◆ Dataset content:
Start of Block

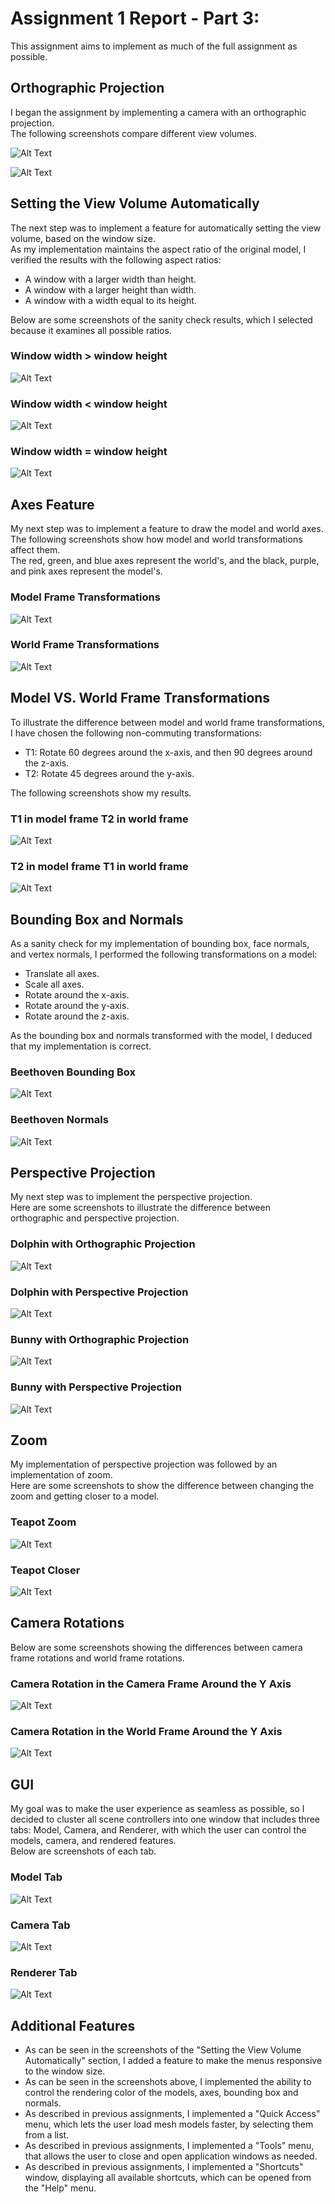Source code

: # Assignment 1 Report - Part 3:

This assignment aims to implement as much of the full assignment as possible.

## Orthographic Projection
I began the assignment by implementing a camera with an orthographic projection.  
The following screenshots compare different view volumes.  
  
![Alt Text](Images/ViewVolumeExample01.png)  
  
![Alt Text](Images/ViewVolumeExample02.png)  

## Setting the View Volume Automatically
The next step was to implement a feature for automatically setting the view volume, based on the window size.  
As my implementation maintains the aspect ratio of the original model, I verified the results with the following aspect ratios:  
- A window with a larger width than height.
- A window with a larger height than width.
- A window with a width equal to its height.  
  
Below are some screenshots of the sanity check results, which I selected because it examines all possible ratios.

### Window width > window height  
![Alt Text](Images/BananaAutomaticViewVolume01.png)  
  
### Window width < window height  
![Alt Text](Images/BananaAutomaticViewVolume02.png)  

### Window width = window height  
![Alt Text](Images/BananaAutomaticViewVolume03.png)  
  
## Axes Feature
My next step was to implement a feature to draw the model and world axes. The following screenshots show how model and world transformations affect them.  
The red, green, and blue axes represent the world's, and the black, purple, and pink axes represent the model's.  

### Model Frame Transformations  
![Alt Text](Images/AxesModelTransformation.png) 
  
### World Frame Transformations    
![Alt Text](Images/AxesWorldTransformation.png) 

## Model VS. World Frame Transformations
To illustrate the difference between model and world frame transformations, I have chosen the following non-commuting transformations:  
- T1: Rotate 60 degrees around the x-axis, and then 90 degrees around the z-axis.
- T2: Rotate 45 degrees around the y-axis.  

The following screenshots show my results.
  
### T1 in model frame T2 in world frame
![Alt Text](Images/NoCommutingTansformations01.png) 

### T2 in model frame T1 in world frame
![Alt Text](Images/NoCommutingTansformations02.png) 

## Bounding Box and Normals
As a sanity check for my implementation of bounding box, face normals, and vertex normals, I performed the following transformations on a model:
- Translate all axes.
- Scale all axes.
- Rotate around the x-axis.
- Rotate around the y-axis.
- Rotate around the z-axis.

As the bounding box and normals transformed with the model, I deduced that my implementation is correct.

### Beethoven Bounding Box
![Alt Text](Images/BeethovenBoundingBox.png) 

### Beethoven Normals
![Alt Text](Images/BeethovenNormals.png) 

## Perspective Projection
My next step was to implement the perspective projection.  
Here are some screenshots to illustrate the difference between orthographic and perspective projection.

### Dolphin with Orthographic Projection
![Alt Text](Images/DolphinOrtho.png) 
### Dolphin with Perspective Projection
![Alt Text](Images/DolphinPerspective.png) 

### Bunny with Orthographic Projection
![Alt Text](Images/BunnyOrtho.png) 
### Bunny with Perspective Projection
![Alt Text](Images/BunnyPerspective.png) 

## Zoom
My implementation of perspective projection was followed by an implementation of zoom.  
Here are some screenshots to show the difference between changing the zoom and getting closer to a model.

### Teapot Zoom
![Alt Text](Images/TeapotZoom.png) 
### Teapot Closer
![Alt Text](Images/TeapotCloser.png) 

## Camera Rotations
Below are some screenshots showing the differences between camera frame rotations and world frame rotations.

### Camera Rotation in the Camera Frame Around the Y Axis
![Alt Text](Images/DolphinCamera.png) 
### Camera Rotation in the World Frame Around the Y Axis
![Alt Text](Images/DolphinWorld.png) 

## GUI
My goal was to make the user experience as seamless as possible, so I decided to cluster all scene controllers into one window that includes three tabs: Model, Camera, and Renderer, with which the user can control the models, camera, and rendered features.  
Below are screenshots of each tab.  

### Model Tab
![Alt Text](Images/GUIModelTab.png) 
### Camera Tab
![Alt Text](Images/GUICameraTab.png) 
### Renderer Tab
![Alt Text](Images/GUIRendererTab.png) 

## Additional Features
- As can be seen in the screenshots of the "Setting the View Volume Automatically" section, I added a feature to make the menus responsive to the window size.
- As can be seen in the screenshots above, I implemented the ability to control the rendering color of the models, axes, bounding box and normals. 
- As described in previous assignments, I implemented a "Quick Access" menu, which lets the user load mesh models faster, by selecting them from a list.
- As described in previous assignments, I implemented a "Tools" menu, that allows the user to close and open application windows as needed.
- As described in previous assignments, I implemented a "Shortcuts" window, displaying all available shortcuts, which can be opened from the "Help" menu.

End of Block

◆ What to produce:
All lines from the start of the entries through the one with "The next step" are to be output exactly; omit the pictures.

◆ Finished task:
Source code

: # Assignment 1 Report - Part 3:

This assignment aims to implement as much of the full assignment as possible.

## Orthographic Projection
I began the assignment by implementing a camera with an orthographic projection.  
The following screenshots compare different view volumes.  
  
![Alt Text](Images/ViewVolumeExample01.png)  
  
![Alt Text](Images/ViewVolumeExample02.png)  

## Setting the View Volume Automatically
The next step was to implement a feature for automatically setting the view volume, based on the window size.  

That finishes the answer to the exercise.